A Guide to Student-Led Conferences

This typically refers to a form of parent-teacher meeting where students take the floor, giving vivid updates to their parents on their learning process and progress. The reports tell the kind of learner each child is and how personalized learning has worked for each of them.

Student-led conferences offer several benefits. First, this kind of meeting format promotes collaboration between school and home. When a student explains what has occurred by way of academic success or lack thereof, it minimizes the opportunity to assign the responsibility to teachers or parents if the student isn’t succeeding. Also, placing the onus on a student to explain their progress helps build the accountability and responsibility necessary for them to sustain or improve academic success.

The student needs to reflect on what is required to achieve academic success or discuss what they need or must do to improve. Another key benefit of these conferences is the skill of goal development that a student must employ to start the process. When the student sets goals, they likely take a personal interest in monitoring and achieving them.

Educators can institute student-led conferences in different ways depending on the class size, layout, and structure of the school. However, regardless of the format used, there’re two key elements that should always be present.

All participants (student, teacher, and parents) need to understand their roles clearly for these conferences to be effective. Students need to facilitate the discussion, demonstrate their work, and communicate their learning objectives with parents. Teachers act as a mediator between students and parents. They also need to take some time out to prepare students for these conferences. Parents should come prepared to talk with and listen to their children. Schools can use newsletters to inform parents about student-led conferences in detail and their role.

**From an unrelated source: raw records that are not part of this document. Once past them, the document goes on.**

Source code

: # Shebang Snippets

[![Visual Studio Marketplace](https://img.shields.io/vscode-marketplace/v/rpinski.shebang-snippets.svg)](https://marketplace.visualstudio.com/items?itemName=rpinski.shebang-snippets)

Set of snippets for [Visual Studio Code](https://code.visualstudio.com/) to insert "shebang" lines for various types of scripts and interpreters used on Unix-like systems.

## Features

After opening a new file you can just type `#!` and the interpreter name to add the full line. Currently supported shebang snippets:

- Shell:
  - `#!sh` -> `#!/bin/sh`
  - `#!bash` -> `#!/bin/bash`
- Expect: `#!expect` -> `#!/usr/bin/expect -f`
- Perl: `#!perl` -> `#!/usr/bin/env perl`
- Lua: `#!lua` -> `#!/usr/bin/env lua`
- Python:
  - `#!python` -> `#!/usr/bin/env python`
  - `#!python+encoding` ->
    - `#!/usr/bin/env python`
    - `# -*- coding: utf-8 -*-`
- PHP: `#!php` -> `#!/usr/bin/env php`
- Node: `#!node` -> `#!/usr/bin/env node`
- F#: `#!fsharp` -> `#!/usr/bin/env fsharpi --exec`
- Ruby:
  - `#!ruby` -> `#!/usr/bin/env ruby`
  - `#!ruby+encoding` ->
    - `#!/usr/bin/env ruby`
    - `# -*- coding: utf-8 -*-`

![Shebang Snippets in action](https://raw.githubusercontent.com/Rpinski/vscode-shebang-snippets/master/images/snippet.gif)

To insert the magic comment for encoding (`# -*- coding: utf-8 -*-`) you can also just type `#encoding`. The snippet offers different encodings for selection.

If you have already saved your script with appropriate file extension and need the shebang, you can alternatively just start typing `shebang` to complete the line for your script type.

The student portfolio is a key component of effective student-led conferences. Portfolios might vary depending on the format of a conference, but they generally include a selection of a student’s work from throughout the year, sheets for setting academic and social goals, and an agenda for the conference. Students should also be encouraged to present sample work they aren’t satisfied with and explain how they might have done better. They can also find examples of areas where they improved their performance during an individual project or unit. Teachers can set aside time regularly throughout the year to help students select the work they’d like to present at the conference.